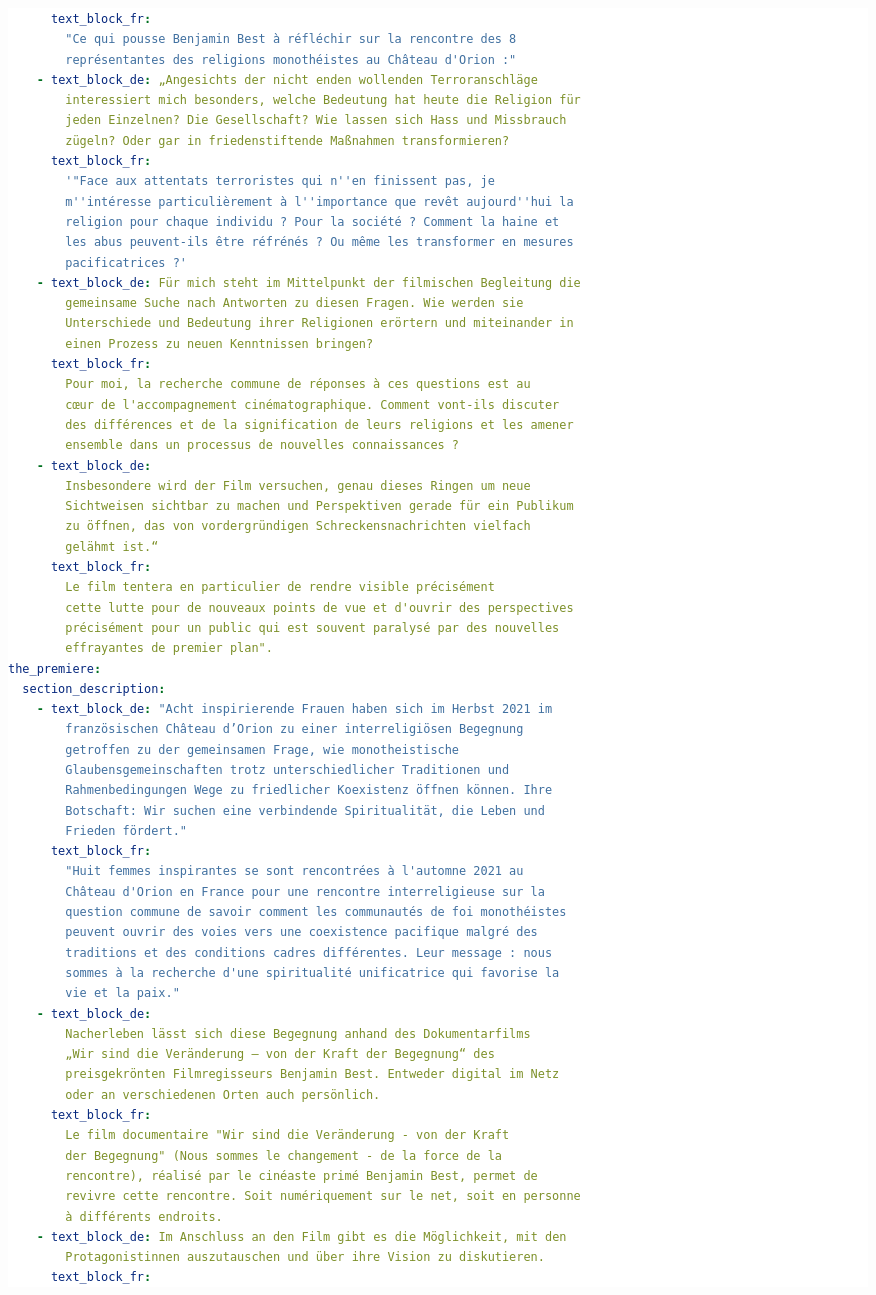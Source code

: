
 ```yaml
      text_block_fr:
        "Ce qui pousse Benjamin Best à réfléchir sur la rencontre des 8
        représentantes des religions monothéistes au Château d'Orion :"
    - text_block_de: „Angesichts der nicht enden wollenden Terroranschläge
        interessiert mich besonders, welche Bedeutung hat heute die Religion für
        jeden Einzelnen? Die Gesellschaft? Wie lassen sich Hass und Missbrauch
        zügeln? Oder gar in friedenstiftende Maßnahmen transformieren?
      text_block_fr:
        '"Face aux attentats terroristes qui n''en finissent pas, je
        m''intéresse particulièrement à l''importance que revêt aujourd''hui la
        religion pour chaque individu ? Pour la société ? Comment la haine et
        les abus peuvent-ils être réfrénés ? Ou même les transformer en mesures
        pacificatrices ?'
    - text_block_de: Für mich steht im Mittelpunkt der filmischen Begleitung die
        gemeinsame Suche nach Antworten zu diesen Fragen. Wie werden sie
        Unterschiede und Bedeutung ihrer Religionen erörtern und miteinander in
        einen Prozess zu neuen Kenntnissen bringen?
      text_block_fr:
        Pour moi, la recherche commune de réponses à ces questions est au
        cœur de l'accompagnement cinématographique. Comment vont-ils discuter
        des différences et de la signification de leurs religions et les amener
        ensemble dans un processus de nouvelles connaissances ?
    - text_block_de:
        Insbesondere wird der Film versuchen, genau dieses Ringen um neue
        Sichtweisen sichtbar zu machen und Perspektiven gerade für ein Publikum
        zu öffnen, das von vordergründigen Schreckensnachrichten vielfach
        gelähmt ist.“
      text_block_fr:
        Le film tentera en particulier de rendre visible précisément
        cette lutte pour de nouveaux points de vue et d'ouvrir des perspectives
        précisément pour un public qui est souvent paralysé par des nouvelles
        effrayantes de premier plan".
the_premiere:
  section_description:
    - text_block_de: "Acht inspirierende Frauen haben sich im Herbst 2021 im
        französischen Château d’Orion zu einer interreligiösen Begegnung
        getroffen zu der gemeinsamen Frage, wie monotheistische
        Glaubensgemeinschaften trotz unterschiedlicher Traditionen und
        Rahmenbedingungen Wege zu friedlicher Koexistenz öffnen können. Ihre
        Botschaft: Wir suchen eine verbindende Spiritualität, die Leben und
        Frieden fördert."
      text_block_fr:
        "Huit femmes inspirantes se sont rencontrées à l'automne 2021 au
        Château d'Orion en France pour une rencontre interreligieuse sur la
        question commune de savoir comment les communautés de foi monothéistes
        peuvent ouvrir des voies vers une coexistence pacifique malgré des
        traditions et des conditions cadres différentes. Leur message : nous
        sommes à la recherche d'une spiritualité unificatrice qui favorise la
        vie et la paix."
    - text_block_de:
        Nacherleben lässt sich diese Begegnung anhand des Dokumentarfilms
        „Wir sind die Veränderung – von der Kraft der Begegnung“ des
        preisgekrönten Filmregisseurs Benjamin Best. Entweder digital im Netz
        oder an verschiedenen Orten auch persönlich.
      text_block_fr:
        Le film documentaire "Wir sind die Veränderung - von der Kraft
        der Begegnung" (Nous sommes le changement - de la force de la
        rencontre), réalisé par le cinéaste primé Benjamin Best, permet de
        revivre cette rencontre. Soit numériquement sur le net, soit en personne
        à différents endroits.
    - text_block_de: Im Anschluss an den Film gibt es die Möglichkeit, mit den
        Protagonistinnen auszutauschen und über ihre Vision zu diskutieren.
      text_block_fr:
```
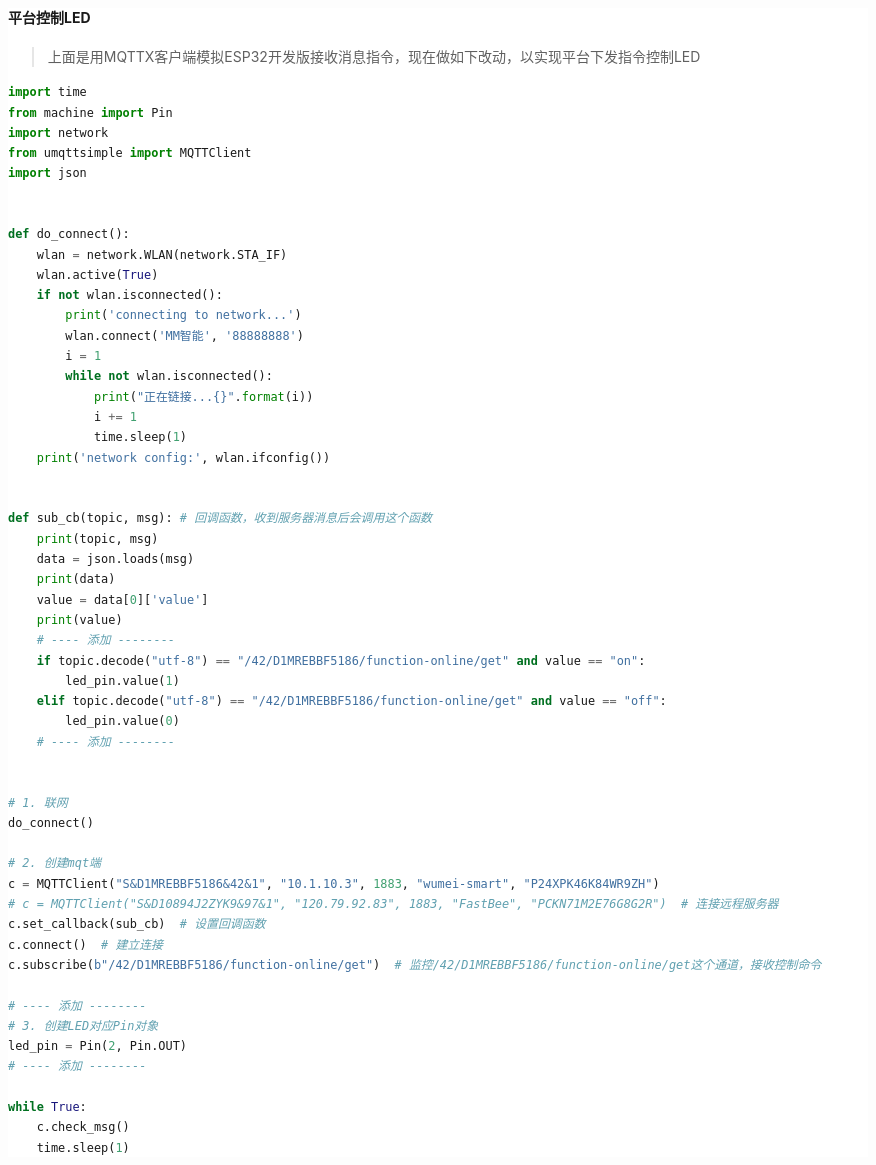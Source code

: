 #### 平台控制LED

> 上面是用MQTTX客户端模拟ESP32开发版接收消息指令，现在做如下改动，以实现平台下发指令控制LED

```python
import time
from machine import Pin  
import network
from umqttsimple import MQTTClient
import json


def do_connect():
    wlan = network.WLAN(network.STA_IF)
    wlan.active(True)
    if not wlan.isconnected():
        print('connecting to network...')
        wlan.connect('MM智能', '88888888')
        i = 1
        while not wlan.isconnected():
            print("正在链接...{}".format(i))
            i += 1
            time.sleep(1)
    print('network config:', wlan.ifconfig())


def sub_cb(topic, msg): # 回调函数，收到服务器消息后会调用这个函数
    print(topic, msg)
    data = json.loads(msg)
    print(data)
    value = data[0]['value']
    print(value)
    # ---- 添加 --------
    if topic.decode("utf-8") == "/42/D1MREBBF5186/function-online/get" and value == "on":
        led_pin.value(1)
    elif topic.decode("utf-8") == "/42/D1MREBBF5186/function-online/get" and value == "off":
        led_pin.value(0)
    # ---- 添加 --------


# 1. 联网
do_connect()

# 2. 创建mqt端
c = MQTTClient("S&D1MREBBF5186&42&1", "10.1.10.3", 1883, "wumei-smart", "P24XPK46K84WR9ZH") 
# c = MQTTClient("S&D10894J2ZYK9&97&1", "120.79.92.83", 1883, "FastBee", "PCKN71M2E76G8G2R")  # 连接远程服务器
c.set_callback(sub_cb)  # 设置回调函数
c.connect()  # 建立连接
c.subscribe(b"/42/D1MREBBF5186/function-online/get")  # 监控/42/D1MREBBF5186/function-online/get这个通道，接收控制命令

# ---- 添加 --------
# 3. 创建LED对应Pin对象
led_pin = Pin(2, Pin.OUT)
# ---- 添加 --------

while True:
    c.check_msg()
    time.sleep(1)


```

________

### [YOUR ASSIGNMENT]
Exactly as they appear above, write out all the entries, without pictures.

### [SOLUTION FOR THIS TASK]
Source code

:
 ```yaml
      text_block_fr:
        "Ce qui pousse Benjamin Best à réfléchir sur la rencontre des 8
        représentantes des religions monothéistes au Château d'Orion :"
    - text_block_de: „Angesichts der nicht enden wollenden Terroranschläge
        interessiert mich besonders, welche Bedeutung hat heute die Religion für
        jeden Einzelnen? Die Gesellschaft? Wie lassen sich Hass und Missbrauch
        zügeln? Oder gar in friedenstiftende Maßnahmen transformieren?
      text_block_fr:
        '"Face aux attentats terroristes qui n''en finissent pas, je
        m''intéresse particulièrement à l''importance que revêt aujourd''hui la
        religion pour chaque individu ? Pour la société ? Comment la haine et
        les abus peuvent-ils être réfrénés ? Ou même les transformer en mesures
        pacificatrices ?'
    - text_block_de: Für mich steht im Mittelpunkt der filmischen Begleitung die
        gemeinsame Suche nach Antworten zu diesen Fragen. Wie werden sie
        Unterschiede und Bedeutung ihrer Religionen erörtern und miteinander in
        einen Prozess zu neuen Kenntnissen bringen?
      text_block_fr:
        Pour moi, la recherche commune de réponses à ces questions est au
        cœur de l'accompagnement cinématographique. Comment vont-ils discuter
        des différences et de la signification de leurs religions et les amener
        ensemble dans un processus de nouvelles connaissances ?
    - text_block_de:
        Insbesondere wird der Film versuchen, genau dieses Ringen um neue
        Sichtweisen sichtbar zu machen und Perspektiven gerade für ein Publikum
        zu öffnen, das von vordergründigen Schreckensnachrichten vielfach
        gelähmt ist.“
      text_block_fr:
        Le film tentera en particulier de rendre visible précisément
        cette lutte pour de nouveaux points de vue et d'ouvrir des perspectives
        précisément pour un public qui est souvent paralysé par des nouvelles
        effrayantes de premier plan".
the_premiere:
  section_description:
    - text_block_de: "Acht inspirierende Frauen haben sich im Herbst 2021 im
        französischen Château d’Orion zu einer interreligiösen Begegnung
        getroffen zu der gemeinsamen Frage, wie monotheistische
        Glaubensgemeinschaften trotz unterschiedlicher Traditionen und
        Rahmenbedingungen Wege zu friedlicher Koexistenz öffnen können. Ihre
        Botschaft: Wir suchen eine verbindende Spiritualität, die Leben und
        Frieden fördert."
      text_block_fr:
        "Huit femmes inspirantes se sont rencontrées à l'automne 2021 au
        Château d'Orion en France pour une rencontre interreligieuse sur la
        question commune de savoir comment les communautés de foi monothéistes
        peuvent ouvrir des voies vers une coexistence pacifique malgré des
        traditions et des conditions cadres différentes. Leur message : nous
        sommes à la recherche d'une spiritualité unificatrice qui favorise la
        vie et la paix."
    - text_block_de:
        Nacherleben lässt sich diese Begegnung anhand des Dokumentarfilms
        „Wir sind die Veränderung – von der Kraft der Begegnung“ des
        preisgekrönten Filmregisseurs Benjamin Best. Entweder digital im Netz
        oder an verschiedenen Orten auch persönlich.
      text_block_fr:
        Le film documentaire "Wir sind die Veränderung - von der Kraft
        der Begegnung" (Nous sommes le changement - de la force de la
        rencontre), réalisé par le cinéaste primé Benjamin Best, permet de
        revivre cette rencontre. Soit numériquement sur le net, soit en personne
        à différents endroits.
    - text_block_de: Im Anschluss an den Film gibt es die Möglichkeit, mit den
        Protagonistinnen auszutauschen und über ihre Vision zu diskutieren.
      text_block_fr:
```
Source code

: #### 平台控制LED

> 上面是用MQTTX客户端模拟ESP32开发版接收消息指令，现在做如下改动，以实现平台下发指令控制LED

```python
import time
from machine import Pin  
import network
from umqttsimple import MQTTClient
import json


def do_connect():
    wlan = network.WLAN(network.STA_IF)
    wlan.active(True)
    if not wlan.isconnected():
        print('connecting to network...')
        wlan.connect('MM智能', '88888888')
        i = 1
        while not wlan.isconnected():
            print("正在链接...{}".format(i))
            i += 1
            time.sleep(1)
    print('network config:', wlan.ifconfig())


def sub_cb(topic, msg): # 回调函数，收到服务器消息后会调用这个函数
    print(topic, msg)
    data = json.loads(msg)
    print(data)
    value = data[0]['value']
    print(value)
    # ---- 添加 --------
    if topic.decode("utf-8") == "/42/D1MREBBF5186/function-online/get" and value == "on":
        led_pin.value(1)
    elif topic.decode("utf-8") == "/42/D1MREBBF5186/function-online/get" and value == "off":
        led_pin.value(0)
    # ---- 添加 --------


# 1. 联网
do_connect()

# 2. 创建mqt端
c = MQTTClient("S&D1MREBBF5186&42&1", "10.1.10.3", 1883, "wumei-smart", "P24XPK46K84WR9ZH") 
# c = MQTTClient("S&D10894J2ZYK9&97&1", "120.79.92.83", 1883, "FastBee", "PCKN71M2E76G8G2R")  # 连接远程服务器
c.set_callback(sub_cb)  # 设置回调函数
c.connect()  # 建立连接
c.subscribe(b"/42/D1MREBBF5186/function-online/get")  # 监控/42/D1MREBBF5186/function-online/get这个通道，接收控制命令

# ---- 添加 --------
# 3. 创建LED对应Pin对象
led_pin = Pin(2, Pin.OUT)
# ---- 添加 --------

while True:
    c.check_msg()
    time.sleep(1)


```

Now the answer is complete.